§ Exercise goal:
Write out exactly the lines of the entries below from the one holding "Through this research, different" to the one holding "possède des majorants.", inclusive, and leave out all other lines.

§ Dataset excerpts:
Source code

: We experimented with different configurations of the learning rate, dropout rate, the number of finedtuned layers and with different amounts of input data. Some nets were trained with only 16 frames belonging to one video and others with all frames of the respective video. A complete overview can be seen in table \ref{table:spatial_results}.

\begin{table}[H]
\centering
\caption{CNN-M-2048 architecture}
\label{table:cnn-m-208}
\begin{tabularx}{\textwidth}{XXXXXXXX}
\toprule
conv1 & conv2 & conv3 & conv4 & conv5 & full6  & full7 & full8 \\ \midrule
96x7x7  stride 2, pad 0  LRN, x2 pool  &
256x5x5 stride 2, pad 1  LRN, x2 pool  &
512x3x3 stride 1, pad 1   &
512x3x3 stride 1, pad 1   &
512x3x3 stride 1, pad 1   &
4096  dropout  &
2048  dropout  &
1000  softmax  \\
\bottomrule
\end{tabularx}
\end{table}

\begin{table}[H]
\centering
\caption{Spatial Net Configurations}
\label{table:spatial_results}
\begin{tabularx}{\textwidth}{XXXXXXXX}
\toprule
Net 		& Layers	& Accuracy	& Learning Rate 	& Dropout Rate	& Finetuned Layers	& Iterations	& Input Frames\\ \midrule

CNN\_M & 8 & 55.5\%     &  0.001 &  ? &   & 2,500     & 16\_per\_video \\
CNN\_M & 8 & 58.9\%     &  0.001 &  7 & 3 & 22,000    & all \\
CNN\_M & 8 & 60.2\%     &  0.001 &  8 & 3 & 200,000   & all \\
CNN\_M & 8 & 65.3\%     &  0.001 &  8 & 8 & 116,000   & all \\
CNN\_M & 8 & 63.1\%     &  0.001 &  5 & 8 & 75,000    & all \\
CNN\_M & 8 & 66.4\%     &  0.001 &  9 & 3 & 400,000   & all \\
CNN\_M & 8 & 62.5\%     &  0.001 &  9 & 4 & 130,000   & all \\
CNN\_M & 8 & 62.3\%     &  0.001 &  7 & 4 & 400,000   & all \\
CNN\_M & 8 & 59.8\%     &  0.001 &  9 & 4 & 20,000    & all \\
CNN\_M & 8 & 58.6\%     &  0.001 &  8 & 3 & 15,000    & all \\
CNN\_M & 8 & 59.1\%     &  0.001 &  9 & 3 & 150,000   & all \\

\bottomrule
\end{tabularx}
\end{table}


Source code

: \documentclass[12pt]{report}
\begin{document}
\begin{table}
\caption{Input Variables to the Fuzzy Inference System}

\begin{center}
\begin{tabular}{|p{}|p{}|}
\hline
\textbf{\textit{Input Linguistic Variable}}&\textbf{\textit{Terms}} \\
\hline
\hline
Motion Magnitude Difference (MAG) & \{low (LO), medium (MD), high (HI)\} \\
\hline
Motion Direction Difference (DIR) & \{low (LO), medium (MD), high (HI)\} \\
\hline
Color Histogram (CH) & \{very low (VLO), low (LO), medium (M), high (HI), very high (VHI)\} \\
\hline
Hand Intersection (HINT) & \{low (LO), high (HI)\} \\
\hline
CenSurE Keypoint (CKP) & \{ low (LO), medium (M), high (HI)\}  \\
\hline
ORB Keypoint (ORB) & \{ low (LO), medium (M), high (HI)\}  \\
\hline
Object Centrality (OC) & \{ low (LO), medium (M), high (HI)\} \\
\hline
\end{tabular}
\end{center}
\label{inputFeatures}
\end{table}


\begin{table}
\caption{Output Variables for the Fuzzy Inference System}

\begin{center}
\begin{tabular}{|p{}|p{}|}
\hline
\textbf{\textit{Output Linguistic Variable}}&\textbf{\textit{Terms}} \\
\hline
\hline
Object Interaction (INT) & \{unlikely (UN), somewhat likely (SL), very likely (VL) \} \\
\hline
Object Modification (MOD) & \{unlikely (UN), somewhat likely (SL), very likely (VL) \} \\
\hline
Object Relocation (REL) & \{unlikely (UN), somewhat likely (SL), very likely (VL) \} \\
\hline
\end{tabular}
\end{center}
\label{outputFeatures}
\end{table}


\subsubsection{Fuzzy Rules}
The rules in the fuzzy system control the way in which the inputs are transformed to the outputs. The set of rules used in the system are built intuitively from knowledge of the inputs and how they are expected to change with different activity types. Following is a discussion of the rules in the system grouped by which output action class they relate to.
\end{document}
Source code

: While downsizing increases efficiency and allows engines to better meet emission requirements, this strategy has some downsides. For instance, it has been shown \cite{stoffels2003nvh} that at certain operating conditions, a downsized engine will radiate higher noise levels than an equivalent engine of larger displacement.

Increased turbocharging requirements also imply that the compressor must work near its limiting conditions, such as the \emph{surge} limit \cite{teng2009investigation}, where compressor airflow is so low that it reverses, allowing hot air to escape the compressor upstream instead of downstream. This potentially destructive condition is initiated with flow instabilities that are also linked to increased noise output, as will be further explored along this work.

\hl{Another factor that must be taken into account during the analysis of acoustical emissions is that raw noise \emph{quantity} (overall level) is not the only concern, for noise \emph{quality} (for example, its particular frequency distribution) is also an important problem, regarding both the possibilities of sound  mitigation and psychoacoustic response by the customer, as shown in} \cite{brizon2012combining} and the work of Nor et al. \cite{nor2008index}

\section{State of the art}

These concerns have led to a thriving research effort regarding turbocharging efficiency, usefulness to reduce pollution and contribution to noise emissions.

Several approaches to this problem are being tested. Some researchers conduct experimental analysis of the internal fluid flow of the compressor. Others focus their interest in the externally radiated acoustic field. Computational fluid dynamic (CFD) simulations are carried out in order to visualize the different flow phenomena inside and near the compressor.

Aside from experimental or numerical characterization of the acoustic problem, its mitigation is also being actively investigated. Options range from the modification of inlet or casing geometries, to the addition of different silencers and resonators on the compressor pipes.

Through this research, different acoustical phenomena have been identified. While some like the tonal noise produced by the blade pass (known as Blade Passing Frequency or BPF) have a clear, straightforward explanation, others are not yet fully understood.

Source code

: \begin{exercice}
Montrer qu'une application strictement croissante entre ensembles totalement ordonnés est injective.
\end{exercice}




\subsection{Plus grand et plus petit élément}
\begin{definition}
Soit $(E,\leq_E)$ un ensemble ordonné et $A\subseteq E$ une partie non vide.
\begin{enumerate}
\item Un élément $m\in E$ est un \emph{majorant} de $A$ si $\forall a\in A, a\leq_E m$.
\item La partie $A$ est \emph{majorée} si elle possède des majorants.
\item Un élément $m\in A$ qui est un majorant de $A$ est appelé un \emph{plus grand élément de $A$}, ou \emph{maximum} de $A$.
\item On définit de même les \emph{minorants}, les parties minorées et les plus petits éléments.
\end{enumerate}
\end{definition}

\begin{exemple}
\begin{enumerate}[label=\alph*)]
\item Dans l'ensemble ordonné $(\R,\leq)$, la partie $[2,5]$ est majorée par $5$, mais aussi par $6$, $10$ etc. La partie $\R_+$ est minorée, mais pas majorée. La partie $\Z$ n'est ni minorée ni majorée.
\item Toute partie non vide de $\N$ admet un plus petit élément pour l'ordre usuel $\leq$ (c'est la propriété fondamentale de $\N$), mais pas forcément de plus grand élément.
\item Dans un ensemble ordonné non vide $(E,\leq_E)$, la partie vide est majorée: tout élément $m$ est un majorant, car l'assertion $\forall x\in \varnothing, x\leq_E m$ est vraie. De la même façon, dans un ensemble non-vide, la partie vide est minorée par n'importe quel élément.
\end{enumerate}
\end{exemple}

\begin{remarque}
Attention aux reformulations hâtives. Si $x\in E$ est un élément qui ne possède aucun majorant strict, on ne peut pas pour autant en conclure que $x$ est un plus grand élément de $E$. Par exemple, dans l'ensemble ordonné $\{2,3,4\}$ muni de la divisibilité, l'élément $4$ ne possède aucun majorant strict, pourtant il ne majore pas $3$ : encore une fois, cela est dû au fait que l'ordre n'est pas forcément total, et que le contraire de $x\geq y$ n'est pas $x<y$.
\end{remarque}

§ Exercise answer:
Through this research, different acoustical phenomena have been identified. While some like the tonal noise produced by the blade pass (known as Blade Passing Frequency or BPF) have a clear, straightforward explanation, others are not yet fully understood.

Source code

: \begin{exercice}
Montrer qu'une application strictement croissante entre ensembles totalement ordonnés est injective.
\end{exercice}




\subsection{Plus grand et plus petit élément}
\begin{definition}
Soit $(E,\leq_E)$ un ensemble ordonné et $A\subseteq E$ une partie non vide.
\begin{enumerate}
\item Un élément $m\in E$ est un \emph{majorant} de $A$ si $\forall a\in A, a\leq_E m$.
\item La partie $A$ est \emph{majorée} si elle possède des majorants.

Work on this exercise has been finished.